Print every record below exactly as it stands.

DATA:
★ ★ ★

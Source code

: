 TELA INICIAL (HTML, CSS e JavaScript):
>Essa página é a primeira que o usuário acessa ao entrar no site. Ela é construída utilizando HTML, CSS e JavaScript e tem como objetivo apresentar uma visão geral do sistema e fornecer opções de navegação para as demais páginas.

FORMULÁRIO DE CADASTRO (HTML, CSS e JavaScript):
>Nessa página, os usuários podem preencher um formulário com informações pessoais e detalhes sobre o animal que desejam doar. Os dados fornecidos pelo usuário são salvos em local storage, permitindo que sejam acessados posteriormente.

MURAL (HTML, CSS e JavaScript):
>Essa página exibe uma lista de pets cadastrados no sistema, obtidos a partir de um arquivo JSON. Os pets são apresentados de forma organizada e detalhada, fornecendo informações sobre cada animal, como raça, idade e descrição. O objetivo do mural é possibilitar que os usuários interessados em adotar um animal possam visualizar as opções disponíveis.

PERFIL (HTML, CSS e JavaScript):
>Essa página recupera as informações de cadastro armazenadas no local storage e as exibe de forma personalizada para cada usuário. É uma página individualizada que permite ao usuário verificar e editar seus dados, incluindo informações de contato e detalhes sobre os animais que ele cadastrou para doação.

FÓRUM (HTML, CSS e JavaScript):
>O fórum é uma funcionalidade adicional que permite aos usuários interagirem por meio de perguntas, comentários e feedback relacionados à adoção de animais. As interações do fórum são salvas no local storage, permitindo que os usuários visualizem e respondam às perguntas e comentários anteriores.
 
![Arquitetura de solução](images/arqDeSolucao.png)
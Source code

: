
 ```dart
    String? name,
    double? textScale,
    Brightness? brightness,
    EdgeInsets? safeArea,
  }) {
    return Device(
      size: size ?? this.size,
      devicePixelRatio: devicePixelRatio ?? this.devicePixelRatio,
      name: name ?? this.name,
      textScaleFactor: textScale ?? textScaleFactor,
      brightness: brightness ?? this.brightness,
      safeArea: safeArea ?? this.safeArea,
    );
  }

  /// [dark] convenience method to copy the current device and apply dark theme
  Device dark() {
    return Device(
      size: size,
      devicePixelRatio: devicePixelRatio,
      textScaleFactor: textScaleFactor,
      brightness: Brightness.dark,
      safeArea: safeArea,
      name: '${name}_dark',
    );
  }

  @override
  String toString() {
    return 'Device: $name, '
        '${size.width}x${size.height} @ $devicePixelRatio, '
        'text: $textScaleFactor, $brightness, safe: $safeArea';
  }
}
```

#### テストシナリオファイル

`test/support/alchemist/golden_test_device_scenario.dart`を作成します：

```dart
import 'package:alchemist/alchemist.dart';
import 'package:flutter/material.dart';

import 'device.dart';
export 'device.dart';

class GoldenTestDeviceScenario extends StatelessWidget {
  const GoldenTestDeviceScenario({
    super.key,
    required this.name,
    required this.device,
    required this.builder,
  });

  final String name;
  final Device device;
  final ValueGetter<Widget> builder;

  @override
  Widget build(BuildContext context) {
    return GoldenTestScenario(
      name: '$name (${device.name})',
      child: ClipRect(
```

★ ★ ★

EXERCISE SOLUTION:
Source code

: TELA INICIAL (HTML, CSS e JavaScript):
>Essa página é a primeira que o usuário acessa ao entrar no site. Ela é construída utilizando HTML, CSS e JavaScript e tem como objetivo apresentar uma visão geral do sistema e fornecer opções de navegação para as demais páginas.

FORMULÁRIO DE CADASTRO (HTML, CSS e JavaScript):
>Nessa página, os usuários podem preencher um formulário com informações pessoais e detalhes sobre o animal que desejam doar. Os dados fornecidos pelo usuário são salvos em local storage, permitindo que sejam acessados posteriormente.

MURAL (HTML, CSS e JavaScript):
>Essa página exibe uma lista de pets cadastrados no sistema, obtidos a partir de um arquivo JSON. Os pets são apresentados de forma organizada e detalhada, fornecendo informações sobre cada animal, como raça, idade e descrição. O objetivo do mural é possibilitar que os usuários interessados em adotar um animal possam visualizar as opções disponíveis.

PERFIL (HTML, CSS e JavaScript):
>Essa página recupera as informações de cadastro armazenadas no local storage e as exibe de forma personalizada para cada usuário. É uma página individualizada que permite ao usuário verificar e editar seus dados, incluindo informações de contato e detalhes sobre os animais que ele cadastrou para doação.

FÓRUM (HTML, CSS e JavaScript):
>O fórum é uma funcionalidade adicional que permite aos usuários interagirem por meio de perguntas, comentários e feedback relacionados à adoção de animais. As interações do fórum são salvas no local storage, permitindo que os usuários visualizem e respondam às perguntas e comentários anteriores.
 
![Arquitetura de solução](images/arqDeSolucao.png)
Source code

:
 ```dart
    String? name,
    double? textScale,
    Brightness? brightness,
    EdgeInsets? safeArea,
  }) {
    return Device(
      size: size ?? this.size,
      devicePixelRatio: devicePixelRatio ?? this.devicePixelRatio,
      name: name ?? this.name,
      textScaleFactor: textScale ?? textScaleFactor,
      brightness: brightness ?? this.brightness,
      safeArea: safeArea ?? this.safeArea,
    );
  }

  /// [dark] convenience method to copy the current device and apply dark theme
  Device dark() {
    return Device(
      size: size,
      devicePixelRatio: devicePixelRatio,
      textScaleFactor: textScaleFactor,
      brightness: Brightness.dark,
      safeArea: safeArea,
      name: '${name}_dark',
    );
  }

  @override
  String toString() {
    return 'Device: $name, '
        '${size.width}x${size.height} @ $devicePixelRatio, '
        'text: $textScaleFactor, $brightness, safe: $safeArea';
  }
}
```

#### テストシナリオファイル

`test/support/alchemist/golden_test_device_scenario.dart`を作成します：

```dart
import 'package:alchemist/alchemist.dart';
import 'package:flutter/material.dart';

import 'device.dart';
export 'device.dart';

class GoldenTestDeviceScenario extends StatelessWidget {
  const GoldenTestDeviceScenario({
    super.key,
    required this.name,
    required this.device,
    required this.builder,
  });

  final String name;
  final Device device;
  final ValueGetter<Widget> builder;

  @override
  Widget build(BuildContext context) {
    return GoldenTestScenario(
      name: '$name (${device.name})',
      child: ClipRect(
```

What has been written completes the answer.